Training: Quantum case
In this tutorial we will train a lambeq
model to solve the relative pronoun classification task presented in [Lea2021]. The goal is to predict whether a noun phrase contains a subject-based or an object-based relative clause. The entries of this dataset are extracted from the RelPron dataset [Rea2016].
We will use an IQPAnsatz
to convert string diagrams into quantum circuits. The pipeline uses tket as a backend.
If you have already gone through the classical training tutorial, you will see that there are only minor differences for the quantum case.
Preparation
We start with importing NumPy and specifying some training hyperparameters.
[1]:
import os
import warnings
warnings.filterwarnings('ignore')
os.environ['TOKENIZERS_PARALLELISM'] = 'true'
Note
We disable warnings to filter out issues with the tqdm package used in jupyter notebooks.
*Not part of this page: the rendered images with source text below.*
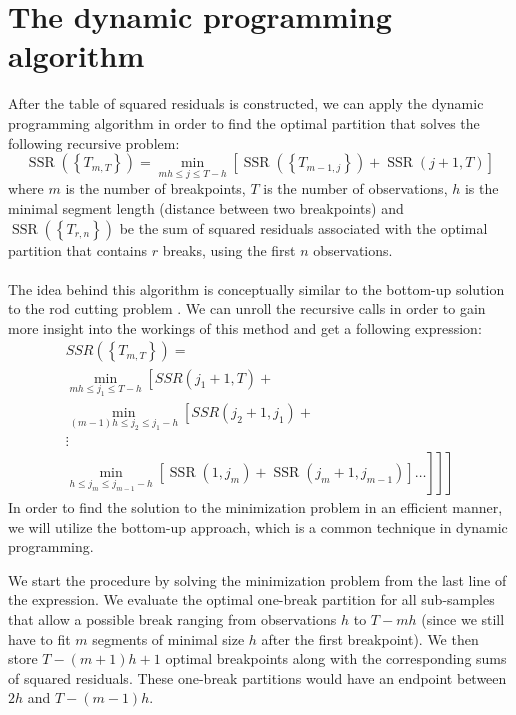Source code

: \documentclass[main.tex]{subfiles}
\begin{document}
\section{The dynamic programming algorithm}
\label{sec:dynamic_algorithm}
After the table of squared residuals is constructed, we can apply the dynamic
programming algorithm in order to find the optimal partition that solves the
following recursive problem:
\[
\operatorname{SSR}\left(\left\{T_{m, T}\right\}\right)=\min _{m h \leq j \leq
  T-h}\left[\operatorname{SSR}\left(\left\{T_{m-1,
    j}\right\}\right)+\operatorname{SSR}(j+1, T)\right]
\]
where $m$ is the number of breakpoints, $T$ is the number of observations,
$h$ is the minimal segment length (distance between two breakpoints) and
$\operatorname{SSR}\left(\left\{T_{r, n}\right\}\right)$ be the sum of squared
residuals associated with the optimal partition that contains $r$ breaks, using
the first $n$ observations.\\\\
The idea behind this algorithm is conceptually similar to the bottom-up solution to
the rod cutting problem \cite{CLRS_rod}.
We can unroll the recursive calls in order to gain more insight into the workings of this method
and get a following expression:
\[
\begin{array}{c}
  S S R\left(\left\{T_{m, T}\right\}\right)= \\
  \min _{m h \leq j_{1} \leq T-h}\left[S S R\left(j_{1}+1, T\right)+\right. \\
  \min _{(m-1) h \leq j_{2} \leq j_{1}-h}\left[S S R\left(j_{2}+1, j_{1}\right)+\right. \\
  \vdots \\
  \left.\left.\left.\min _{h \leq j_{m} \leq j_{m-1}-h}
  \left[\operatorname{SSR}\left(1, j_{m}\right)+\operatorname{SSR}\left(j_{m}+1, j_{m-1}\right)\right]
  \ldots\right]\right]\right]
\end{array}
\]
In order to find the solution to the minimization problem in an efficient
manner, we will utilize the bottom-up approach, which is a common technique in
dynamic programming.

We start the procedure by solving the minimization problem from the
last line of the expression. We evaluate the optimal one-break partition for all
sub-samples that allow a possible break ranging from observations $h$ to
$T - mh$ (since we still have to fit $m$ segments of minimal size $h$ after
the first breakpoint). We then store $T - (m + 1)h + 1$ optimal breakpoints
along with the corresponding sums of squared residuals. These one-break
partitions would have an endpoint between $2h$ and $T - (m-1)h$. 
\end{document}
Furthermore, we have to specify whether we want to use parallel computation for the tokenizer used by the BobcatParser
. None of the above impairs the performance of the code.
[2]:
import numpy as np
BATCH_SIZE = 30
EPOCHS = 1000
SEED = 2
Input data
Let’s read the data and print some example sentences.
[3]:
def read_data(filename):
labels, sentences = [], []
with open(filename) as f:
for line in f:
t = int(line[0])
labels.append([t, 1-t])
sentences.append(line[1:].strip())
return labels, sentences
train_labels, train_data = read_data('../examples/datasets/rp_train_data.txt')
val_labels, val_data = read_data('../examples/datasets/rp_test_data.txt')
[4]:
train_data[:5]
[4]:
['organization that church establish .',
'organization that team join .',
'organization that company sell .',
'organization that soldier serve .',
'organization that sailor join .']
Targets are represented as 2-dimensional arrays:
[5]:
train_labels[:5]
[5]:
[[1, 0], [1, 0], [1, 0], [1, 0], [1, 0]]
Creating and parameterising diagrams
The first step is to convert sentences into string diagrams.
Note
We know that the specific dataset only consists of noun phrases, hence, we reduce potential parsing errors by restricting the parser to only return parse trees with the root categories N
(noun) and NP
(noun phrase).
[6]:
from lambeq import BobcatParser
parser = BobcatParser(root_cats=('NP', 'N'), verbose='text')
raw_train_diagrams = parser.sentences2diagrams(train_data, suppress_exceptions=True)
raw_val_diagrams = parser.sentences2diagrams(val_data, suppress_exceptions=True)
Tagging sentences.
Parsing tagged sentences.
Turning parse trees to diagrams.
Tagging sentences.
Parsing tagged sentences.
Turning parse trees to diagrams.
Filter and simplify diagrams
We simplify the diagrams by calling normal_form()
and filter out any diagrams that could not be parsed.
[7]:
train_diagrams = [
diagram.normal_form()
for diagram in raw_train_diagrams if diagram is not None
]
val_diagrams = [
diagram.normal_form()
for diagram in raw_val_diagrams if diagram is not None
]
train_labels = [
label for (diagram, label)
in zip(raw_train_diagrams, train_labels)
if diagram is not None]
val_labels = [
label for (diagram, label)
in zip(raw_val_diagrams, val_labels)
if diagram is not None
]
Let’s see the form of the diagram for a relative clause on the subject of a sentence:
[8]:
train_diagrams[0].draw(figsize=(9, 5), fontsize=12)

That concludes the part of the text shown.